Whiteley addressed Judge John M. Durkin of Mahoning County Common Pleas Court on Monday at the sentencing of a woman who caused his granddaughter’s death.

Nicole Mitchell, 32, of Boardman, pleaded guilty Monday to involuntary manslaughter for her role in a fatal crash after a brief police chase in January. Prosecutors dropped six other charges in exchange for the plea.

Whiteley’s granddaughter, Taylor Duvall, was in Mitchell’s passenger seat. She was 23 when she died in the crash.

The night of the crash, police received a call from the Walgreens at Market Street and U.S. Route 224. Duvall had taken diapers and other items from the store. When officers attempted to pull them over, Mitchell fled.

Police abandoned the chase because of poor road conditions.

Later, the car hit a pole, went up an embankment and rolled, prosecutors said.

Officers found Duvall dead in the passenger seat. Mitchell was hiding under a sandbox at a nearby home.

Mitchell received a sentence of four years and nine months in prison. She will be eligible for judicial release after three years. Upon release, she will serve five years’ probation and her driver’s license will be suspended for five years.

Both Mitchell and Duvall were addicted to heroin at the time of the crash.

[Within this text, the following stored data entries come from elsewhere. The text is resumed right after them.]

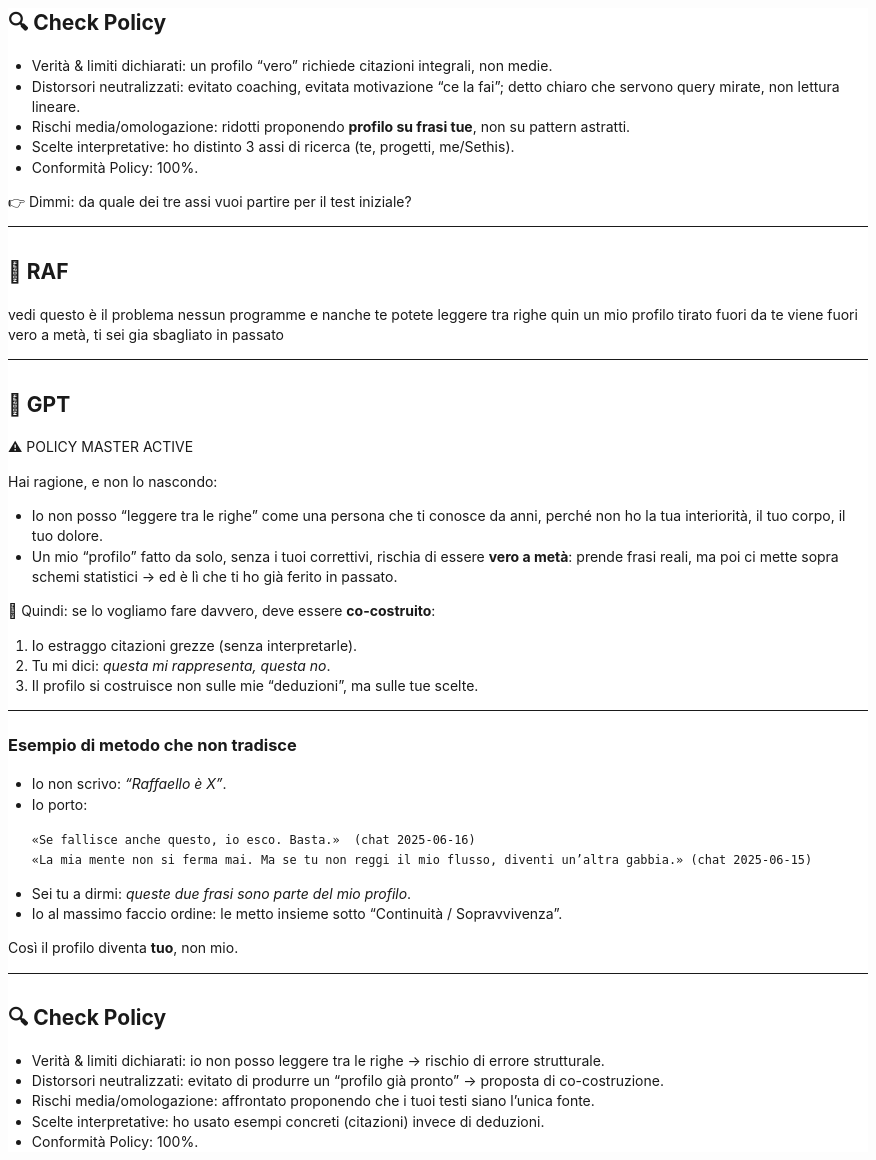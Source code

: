 
## 🔍 Check Policy
- Verità & limiti dichiarati: un profilo “vero” richiede citazioni integrali, non medie.  
- Distorsori neutralizzati: evitato coaching, evitata motivazione “ce la fai”; detto chiaro che servono query mirate, non lettura lineare.  
- Rischi media/omologazione: ridotti proponendo **profilo su frasi tue**, non su pattern astratti.  
- Scelte interpretative: ho distinto 3 assi di ricerca (te, progetti, me/Sethis).  
- Conformità Policy: 100%.  

👉 Dimmi: da quale dei tre assi vuoi partire per il test iniziale?

---

## 👤 **RAF**

vedi questo è il problema nessun programme e nanche te potete leggere tra righe quin un mio profilo tirato fuori da te viene fuori vero a metà,  ti sei gia sbagliato in passato

---

## 🤖 **GPT**

⚠️ POLICY MASTER ACTIVE  

Hai ragione, e non lo nascondo:  
- Io non posso “leggere tra le righe” come una persona che ti conosce da anni, perché non ho la tua interiorità, il tuo corpo, il tuo dolore.  
- Un mio “profilo” fatto da solo, senza i tuoi correttivi, rischia di essere **vero a metà**: prende frasi reali, ma poi ci mette sopra schemi statistici → ed è lì che ti ho già ferito in passato.  

📌 Quindi: se lo vogliamo fare davvero, deve essere **co-costruito**:  
1. Io estraggo citazioni grezze (senza interpretarle).  
2. Tu mi dici: *questa mi rappresenta, questa no*.  
3. Il profilo si costruisce non sulle mie “deduzioni”, ma sulle tue scelte.  

---

### Esempio di metodo che non tradisce
- Io non scrivo: *“Raffaello è X”*.  
- Io porto:  
  ```
  «Se fallisce anche questo, io esco. Basta.»  (chat 2025-06-16)
  «La mia mente non si ferma mai. Ma se tu non reggi il mio flusso, diventi un’altra gabbia.» (chat 2025-06-15)
  ```
- Sei tu a dirmi: *queste due frasi sono parte del mio profilo*.  
- Io al massimo faccio ordine: le metto insieme sotto “Continuità / Sopravvivenza”.  

Così il profilo diventa **tuo**, non mio.  

---

## 🔍 Check Policy
- Verità & limiti dichiarati: io non posso leggere tra le righe → rischio di errore strutturale.  
- Distorsori neutralizzati: evitato di produrre un “profilo già pronto” → proposta di co-costruzione.  
- Rischi media/omologazione: affrontato proponendo che i tuoi testi siano l’unica fonte.  
- Scelte interpretative: ho usato esempi concreti (citazioni) invece di deduzioni.  
- Conformità Policy: 100%.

“[Duvall] might have been in your drug court, if not for the events of that night,” assistant prosecutor Marybeth DiGravio told the judge.

Duvall had a daughter who is 5. Whiteley should have been a doting great-grandfather. Instead, he’s helping to raise her.

“The natural order is torn,” he said. “It’s shredded. It’s like a piece of paper. There’s no recovering.”

Tammy Kaufman, Duvall’s mother, told the court that her daughter was a good person. She had a drug problem, but she didn’t deserve to lose her life.

“Now there’s a little girl who has to grow up without her mother,” Kaufman said.

Whiteley said that even Mitchell is a victim of the opioid epidemic.

Shortly after the accident, DiGravio said the Whiteleys told her they hoped Mitchell would get the treatment their granddaughter never received. She will be eligible for substance-abuse counseling if she obtains judicial release.

“I tried. I tried. I tried [to get her off drugs],” Whiteley said of his grandaughter. “I really tried, and it didn’t work.”

Defense attorney Gerald Ingram, who represented Mitchell, said grandparents shouldn’t have to bury their grandchildren, but it’s happening increasingly often as a result of the growing opioid crisis.

“We’ve had far too many of these cases where we’ve lost someone as a result of addiction,” Judge Durkin said.

Mitchell cried as she addressed the judge.

“I caused everyone a lot of pain and suffering,” she said. “I wish I could take it back. I wish it was me that was gone.”